I'll use Adam Bosworth's keynote at XML 2003 to kick off some thoughts around Xquery and the web. It seems like an interesting world where a service provider could describe their data model and then allow arbitrary queries against it. The current model of both the Web and Web services is that a service provider needs to provide pre-defined operations for each type of query. In fact, this separation of the private and more general query mechanism from the public facing constrained operations is the essence of the movement we made years ago to 3 tier architectures. SQL didn't allow us to constrain the queries (subset of the data model, subset of the data, authorization) so we had to create another tier to do this.
What would it take to bring the generic functionality of the first tier (database) into the 2nd tier, let's call this "WebXQuery" for now. Or will XQuery be hidden behind Web and WSDL endpoints?
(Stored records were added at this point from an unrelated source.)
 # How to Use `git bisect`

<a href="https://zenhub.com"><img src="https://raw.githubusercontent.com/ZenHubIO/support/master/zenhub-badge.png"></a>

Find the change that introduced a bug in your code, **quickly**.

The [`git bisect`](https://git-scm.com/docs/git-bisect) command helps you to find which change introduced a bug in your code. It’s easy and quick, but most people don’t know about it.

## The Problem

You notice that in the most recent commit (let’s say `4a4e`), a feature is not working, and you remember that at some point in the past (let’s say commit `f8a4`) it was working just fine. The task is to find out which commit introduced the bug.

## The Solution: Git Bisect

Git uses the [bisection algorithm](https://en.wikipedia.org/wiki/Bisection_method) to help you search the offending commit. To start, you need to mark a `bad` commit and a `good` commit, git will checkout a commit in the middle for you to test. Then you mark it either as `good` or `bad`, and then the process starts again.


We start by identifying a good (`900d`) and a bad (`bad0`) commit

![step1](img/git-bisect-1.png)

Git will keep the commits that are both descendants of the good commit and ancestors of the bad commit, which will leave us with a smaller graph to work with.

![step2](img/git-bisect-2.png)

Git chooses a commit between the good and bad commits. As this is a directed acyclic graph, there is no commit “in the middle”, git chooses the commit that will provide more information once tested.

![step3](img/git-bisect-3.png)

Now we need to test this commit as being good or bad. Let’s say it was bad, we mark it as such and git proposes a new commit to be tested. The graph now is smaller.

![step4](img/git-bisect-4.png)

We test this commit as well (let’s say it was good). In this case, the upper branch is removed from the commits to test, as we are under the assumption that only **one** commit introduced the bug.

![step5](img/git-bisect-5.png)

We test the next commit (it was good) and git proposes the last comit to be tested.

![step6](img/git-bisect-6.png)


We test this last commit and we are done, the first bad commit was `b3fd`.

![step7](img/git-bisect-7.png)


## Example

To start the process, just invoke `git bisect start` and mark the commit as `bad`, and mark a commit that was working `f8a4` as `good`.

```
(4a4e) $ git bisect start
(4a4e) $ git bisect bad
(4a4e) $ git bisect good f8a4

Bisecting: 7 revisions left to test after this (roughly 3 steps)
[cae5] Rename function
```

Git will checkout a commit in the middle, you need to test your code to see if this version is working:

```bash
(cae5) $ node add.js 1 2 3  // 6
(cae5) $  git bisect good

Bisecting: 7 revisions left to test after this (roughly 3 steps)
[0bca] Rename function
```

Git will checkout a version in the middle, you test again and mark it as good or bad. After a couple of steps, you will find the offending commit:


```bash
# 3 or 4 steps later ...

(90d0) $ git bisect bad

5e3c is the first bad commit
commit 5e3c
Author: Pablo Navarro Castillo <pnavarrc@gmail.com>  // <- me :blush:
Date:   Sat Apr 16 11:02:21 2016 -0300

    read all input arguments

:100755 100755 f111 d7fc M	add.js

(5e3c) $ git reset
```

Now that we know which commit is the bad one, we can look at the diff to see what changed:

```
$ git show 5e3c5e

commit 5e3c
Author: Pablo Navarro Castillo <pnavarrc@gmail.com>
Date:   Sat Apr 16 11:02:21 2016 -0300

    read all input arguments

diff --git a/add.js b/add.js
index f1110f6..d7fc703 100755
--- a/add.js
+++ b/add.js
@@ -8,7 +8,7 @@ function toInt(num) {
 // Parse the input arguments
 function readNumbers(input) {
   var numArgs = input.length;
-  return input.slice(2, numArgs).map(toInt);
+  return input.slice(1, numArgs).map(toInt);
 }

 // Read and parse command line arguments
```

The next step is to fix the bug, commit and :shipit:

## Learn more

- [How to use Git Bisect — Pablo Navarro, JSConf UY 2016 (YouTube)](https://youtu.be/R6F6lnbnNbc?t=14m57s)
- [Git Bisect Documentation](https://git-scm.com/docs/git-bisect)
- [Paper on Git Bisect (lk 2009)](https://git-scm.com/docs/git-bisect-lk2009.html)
I first tried to re-use the Xquery functionality rather than providing specific operations in the SAML spec. My idea was that instead of SAML defining bunch of operations (getAuthorizationAssertionBySubjectAssertion, getAuthorizationAssertionListBySubjectSubset, ..), that SAML would define a Schema data model which could be queried against. A provider would offer a generic operation (evaluateQuery) which took in the query against that data model. Hence why I worked created a formal domain model in SAML, so it could be queried against.
Now, in this was too early in Xquery's life to work. One of the necessary things was to be able to subset XQuery so only some of the complexity was offered. The security model was handled outside the scope of the individual query, but that would need to be worked in.
Obviously the choice of using a generic xquery interface versus a specific operational interface depends upon the application, and they probably need to be matched. Specific interfaces are useful in many different conditions, but they don't work very well if the client really needs a generic interface. The idea is that currently there is an impedance mismatch in some applications, particularly where a client needs a generic interface but a specific interface is all that is available. They client ends up invoking large numbers of operations and then transforming the retrieved data models into their data model. This leads to brittle and complex clients and providers that can't scale to client demand in functionality and performance.
If this is an interesting idea, of providing generic and specific query interfaces to applications, what technology is necessary? I've listed a number of areas that I think need examination before we can get to XQuery married to the Web and to make a generic second tier.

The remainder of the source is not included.